Let’s say Widagra is a drug legal in some countries but which BigBrother deems evil.
If you are even remotely interested in this drug, BigBrother considers you a
bad, bad person.

BigBrother wants to know all the people who might be looking for this drug
via search engines, assuming that will lead them to the evildoers. So it tells
the search engines to hand over a list of all IP addresses that are shown to
have done a search for Widagra. The search engines hand over a list like this:

  • 195.93.21.100
  • 86.133.102.174
  • 144.132.1.30
    …and so on

OK, now the government of BigBrother knows all the people searching for
Widagra. Well, not really. It knows a bunch of numbers, but it has to "resolve"
or trace these numbers back to addresses from the various internet service
providers. It does this, making the list look like this:

  • cache-los-ad04.proxy.aol.com
  • host66-133-102-174.range82-123.btcentralplus.com
  • CPE-144-132-1-30.vic.bigpond.net.au
    …and so on

Now it has to figure out which internet service providers own these addresses
using network records. That works out like this:

  • AOL
  • British Telecom
  • Telstra

Now it has to ask each provider to tell it who was on the internet from a
particular IP address at particular time. In other words, take that AOL address
(cache-los-ad04.proxy.aol.com). That will be recycled among various AOL users at
different times per day. In some cases, people have "static" IP addresses that
don’t change. But most people using the web, to my knowledge, will have
different addresses assigned at different time they access the web.

So, you can get a list of all those who did a search for a particular term
using IP addresses IF:

  • A search engine provides the data
  • An ISP also provides the record of who used an IP address at a given time

If you don’t get both of these things, you don’t know who did the search. And
if the IP address traces back to a public computer — one at a workplace, in a
school, a library, you still don’t know exactly who was on the computer.

What about cookies? They just make it easier to see that the same browser
software may have done something regardless IP address. For example, say you log
in using AOL on your laptop computer, then use a wireless connection when
traveling. You might leave two different IP addresses, like this:

  • cache-los-ad04.proxy.aol.com
  • host66-133-102-174.range82-123.btcentralplus.com

You’re the same person, on the same computer, but you leave behind to
completely different IP addresses.

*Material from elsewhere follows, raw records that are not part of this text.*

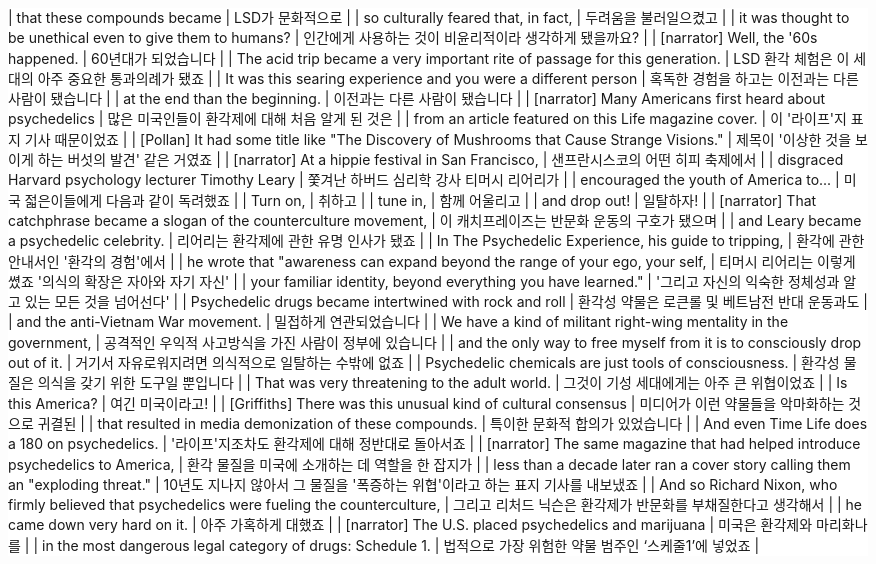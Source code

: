 | that these compounds became                                  | ‎LSD가 문화적으로                                             |
| so culturally feared that, in fact,                          | ‎두려움을 불러일으켰고                                        |
| it was thought to be unethical even to give them to humans?  | ‎인간에게 사용하는 것이 ‎비윤리적이라 생각하게 됐을까요?       |
| [narrator] Well, the '60s happened.                          | ‎60년대가 되었습니다                                          |
| The acid trip became a very important rite of passage for this generation. | ‎LSD 환각 체험은 이 세대의 ‎아주 중요한 통과의례가 됐죠        |
| It was this searing experience and you were a different person | ‎혹독한 경험을 하고는 ‎이전과는 다른 사람이 됐습니다           |
| at the end than the beginning.                               | ‎이전과는 다른 사람이 됐습니다                                |
| [narrator] Many Americans first heard about psychedelics     | ‎많은 미국인들이 환각제에 대해 ‎처음 알게 된 것은              |
| from an article featured on this Life magazine cover.        | ‎이 '라이프'지 표지 기사 ‎때문이었죠                           |
| [Pollan] It had some title like "The Discovery of Mushrooms that Cause Strange Visions." | ‎제목이 '이상한 것을 보이게 하는 ‎버섯의 발견' 같은 거였죠     |
| [narrator] At a hippie festival in San Francisco,            | ‎샌프란시스코의 ‎어떤 히피 축제에서                            |
| disgraced Harvard psychology lecturer Timothy Leary          | ‎쫓겨난 하버드 심리학 강사 ‎티머시 리어리가                    |
| encouraged the youth of America to...                        | ‎미국 젋은이들에게 ‎다음과 같이 독려했죠                       |
| Turn on,                                                     | ‎취하고                                                       |
| tune in,                                                     | ‎함께 어울리고                                                |
| and drop out!                                                | ‎일탈하자!                                                    |
| [narrator] That catchphrase became a slogan of the counterculture movement, | ‎이 캐치프레이즈는 ‎반문화 운동의 구호가 됐으며                |
| and Leary became a psychedelic celebrity.                    | ‎리어리는 환각제에 관한 ‎유명 인사가 됐죠                      |
| In The Psychedelic Experience, his guide to tripping,        | ‎환각에 관한 안내서인 ‎'환각의 경험'에서                       |
| he wrote that "awareness can expand beyond the range of your ego, your self, | ‎티머시 리어리는 이렇게 쎴죠 ‎'의식의 확장은 자아와 자기 자신' |
| your familiar identity, beyond everything you have learned." | ‎'그리고 자신의 익숙한 정체성과 ‎알고 있는 모든 것을 넘어선다' |
| Psychedelic drugs became intertwined with rock and roll      | ‎환각성 약물은 로큰롤 및 ‎베트남전 반대 운동과도               |
| and the anti-Vietnam War movement.                           | ‎밀접하게 연관되었습니다                                      |
| We have a kind of militant right-wing mentality in the government, | ‎공격적인 우익적 사고방식을 ‎가진 사람이 정부에 있습니다       |
| and the only way to free myself from it is to consciously drop out of it. | ‎거기서 자유로워지려면 ‎의식적으로 일탈하는 수밖에 없죠        |
| Psychedelic chemicals are just tools of consciousness.       | ‎환각성 물질은 ‎의식을 갖기 위한 도구일 뿐입니다               |
| That was very threatening to the adult world.                | ‎그것이 기성 세대에게는 ‎아주 큰 위협이었죠                    |
| Is this America?                                             | ‎여긴 미국이라고!                                             |
| [Griffiths] There was this unusual kind of cultural consensus | ‎미디어가 이런 약물들을 ‎악마화하는 것으로 귀결된              |
| that resulted in media demonization of these compounds.      | ‎특이한 문화적 합의가 있었습니다                              |
| And even Time Life does a 180 on psychedelics.               | ‎'라이프'지조차도 환각제에 대해 ‎정반대로 돌아서죠             |
| [narrator] The same magazine that had helped introduce psychedelics to America, | ‎환각 물질을 미국에 소개하는 데 ‎역할을 한 잡지가              |
| less than a decade later ran a cover story calling them an "exploding threat." | ‎10년도 지나지 않아서 그 물질을 ‎'폭증하는 위협'이라고 하는 ‎표지 기사를 내보냈죠 |
| And so Richard Nixon, who firmly believed that psychedelics were fueling the counterculture, | ‎그리고 리처드 닉슨은 환각제가 ‎반문화를 부채질한다고 생각해서 |
| he came down very hard on it.                                | ‎아주 가혹하게 대했죠                                         |
| [narrator] The U.S. placed psychedelics and marijuana        | ‎미국은 환각제와 마리화나를                                   |
| in the most dangerous legal category of drugs: Schedule 1.   | ‎법적으로 가장 위험한 ‎약물 범주인 ‘스케줄1’에 넣었죠          |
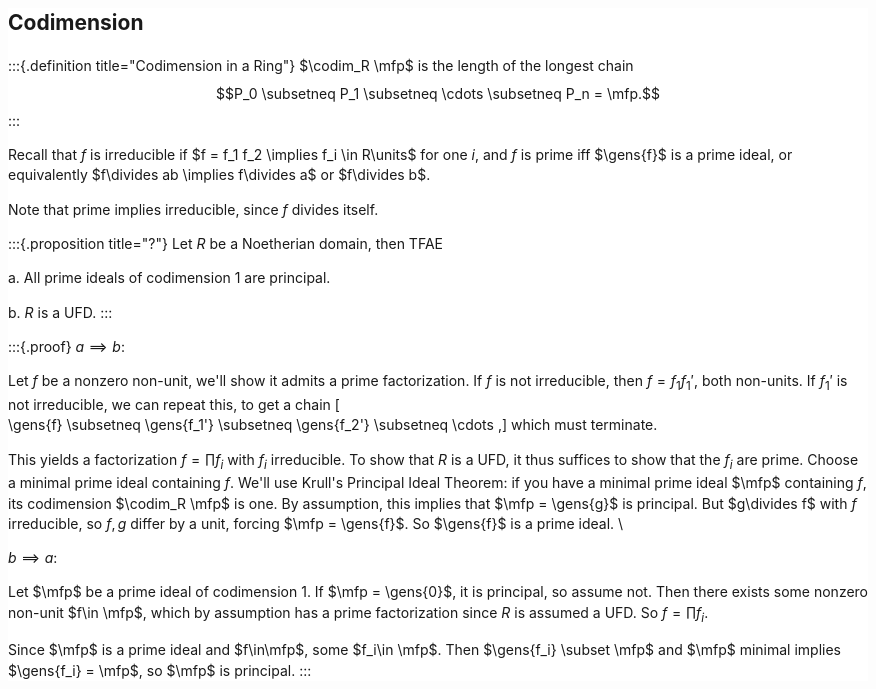 ## Codimension

:::{.definition title="Codimension in a Ring"}
$\codim_R \mfp$ is the length of the longest chain 
$$P_0 \subsetneq P_1 \subsetneq \cdots \subsetneq P_n = \mfp.$$
:::

Recall that $f$ is irreducible if $f = f_1 f_2 \implies f_i \in R\units$ for one $i$, and $f$ is prime iff $\gens{f}$ is a prime ideal, or equivalently $f\divides ab \implies f\divides a$ or $f\divides b$.

Note that prime implies irreducible, since $f$ divides itself.

:::{.proposition title="?"}
Let $R$ be a Noetherian domain, then TFAE

a. All prime ideals of codimension 1 are principal.

b. $R$ is a UFD. 
:::


:::{.proof}
$a\implies b$:

Let $f$ be a nonzero non-unit, we'll show it admits a prime factorization.
If $f$ is not irreducible, then $f = f_1 f_1'$, both non-units.
If $f_1'$ is not irreducible, we can repeat this, to get a chain
\[  
\gens{f} \subsetneq \gens{f_1'} \subsetneq \gens{f_2'} \subsetneq \cdots
,\]
which must terminate.

This yields a factorization $f = \prod f_i$ with $f_i$ irreducible.
To show that $R$ is a UFD, it thus suffices to show that the $f_i$ are prime.
Choose a minimal prime ideal containing $f$.
We'll use Krull's Principal Ideal Theorem: if you have a minimal prime ideal $\mfp$ containing $f$, its codimension $\codim_R \mfp$ is one.
By assumption, this implies that $\mfp = \gens{g}$ is principal.
But $g\divides f$ with $f$ irreducible, so $f,g$ differ by a unit, forcing $\mfp = \gens{f}$.
So $\gens{f}$ is a prime ideal.
\

$b\implies a$: 

Let $\mfp$ be a prime ideal of codimension 1.
If $\mfp = \gens{0}$, it is principal, so assume not.
Then there exists some nonzero non-unit $f\in \mfp$, which by assumption has a prime factorization since $R$ is assumed a UFD.
So $f=\prod f_i$.

Since $\mfp$ is a prime ideal and $f\in\mfp$, some $f_i\in \mfp$.
Then $\gens{f_i} \subset \mfp$ and $\mfp$ minimal implies $\gens{f_i} = \mfp$, so $\mfp$ is principal.
:::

Someone just looking at IP addresses in a
search engine’s log records would think you are two completely different people.

Using cookies, each address would also have your browser’s unique cookie
identifier associated with it, like shown in bold below:

  • cache-los-ad04.proxy.aol.com e43UBsS4fNZzmDgj
  • host66-133-102-174.range82-123.btcentralplus.com e43UBsS4fNZzmDgj

Now even though the IP addresses are different, the cookies are the same —
so you know the same browser software made these requests.

Why’s that useful? Back to BigBrother, say they scan the list of those
searching for "widagra" and decide they’d like to profile individuals on that
list further. They could ask to see all the searches done from a particular IP
address. However, as I mentioned, since many IP addresses are reused, you aren’t
really seeing what one particular individual may have done.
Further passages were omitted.